Jekyll and Hyde
From the night we stepped into the house from our reception, my husband of eight years has been like Jekyll and Hyde. He has called me vulgar names, he doesn't see to my needs, and I found out that he views pornography on TV. He won't even acknowledge my constant efforts to communicate with him, telling me that we don't have a problem. I even wrote him a note, but all he did was to set it back on my desk. When I asked him if he read it, he simply said, "Yes, I read all of it." He is still involved with pornography, now on his cell phone. He is constantly saying I love you, but calling me slut or not even talking to me is not love! He has no respect for me, and when we're home together, all he does is sit in his room watching TV and eating. Now I don't want to talk anymore. I don't know what to do. -- Valerie, 57
Your husband must have figured he was getting a comfortable deal when he married you. Needs of your own? Complaints? Who knew women needed to be paid attention to after the wedding?! I may be kidding, but he clearly isn't.
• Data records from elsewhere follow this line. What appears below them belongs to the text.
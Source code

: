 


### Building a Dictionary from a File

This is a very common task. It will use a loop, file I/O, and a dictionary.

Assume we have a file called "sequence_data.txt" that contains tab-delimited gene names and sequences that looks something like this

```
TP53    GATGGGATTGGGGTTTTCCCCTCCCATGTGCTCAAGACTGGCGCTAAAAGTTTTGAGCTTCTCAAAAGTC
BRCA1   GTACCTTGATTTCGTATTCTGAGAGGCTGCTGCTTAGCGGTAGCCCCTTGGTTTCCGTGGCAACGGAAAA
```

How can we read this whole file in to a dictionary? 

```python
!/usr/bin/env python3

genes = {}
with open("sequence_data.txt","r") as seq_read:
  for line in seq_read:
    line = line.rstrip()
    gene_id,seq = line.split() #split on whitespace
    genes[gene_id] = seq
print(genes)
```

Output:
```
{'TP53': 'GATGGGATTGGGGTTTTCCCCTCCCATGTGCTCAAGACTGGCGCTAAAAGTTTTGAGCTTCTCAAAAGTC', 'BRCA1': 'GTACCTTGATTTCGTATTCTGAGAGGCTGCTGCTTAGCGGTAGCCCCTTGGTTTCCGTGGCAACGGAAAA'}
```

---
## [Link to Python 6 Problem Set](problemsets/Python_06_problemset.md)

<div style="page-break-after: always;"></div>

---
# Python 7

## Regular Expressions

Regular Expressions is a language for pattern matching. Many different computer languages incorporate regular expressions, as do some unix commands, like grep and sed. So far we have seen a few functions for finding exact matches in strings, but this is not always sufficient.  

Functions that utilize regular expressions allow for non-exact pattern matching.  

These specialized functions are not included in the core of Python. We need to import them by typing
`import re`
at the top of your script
There is no excuse for the emotional abuse you describe. I'm not necessarily counting the pornography, as that's a whole other issue. Many marriages manage to jog along happily even though the husband indulges in the easy arousal of pornography. But your husband calls you vulgar names and won't respond to constant requests to talk about what's upsetting you. That's abuse, plain and simple. He wants things his own way and sees no reason to give you any of what you want. It's unlikely he'd consider counseling, but you could try. Beyond that, this doesn't sound like a relationship you are going to be able to save. That's always
Susan K. Perry, Ph.D.,
is a social psychologist and relationship expert. She is a bestselling and award-winning author whose latest book is "Loving in Flow: How the Happiest Couples Get and Stay That Way." She has written for and been quoted in Cosmopolitan, Psychology Today, Family Circle, Women's Health & Fitness, YM, USA Today, The Los Angeles Times, Child, and many others. She also consults and teaches writing online. Read her complete bio!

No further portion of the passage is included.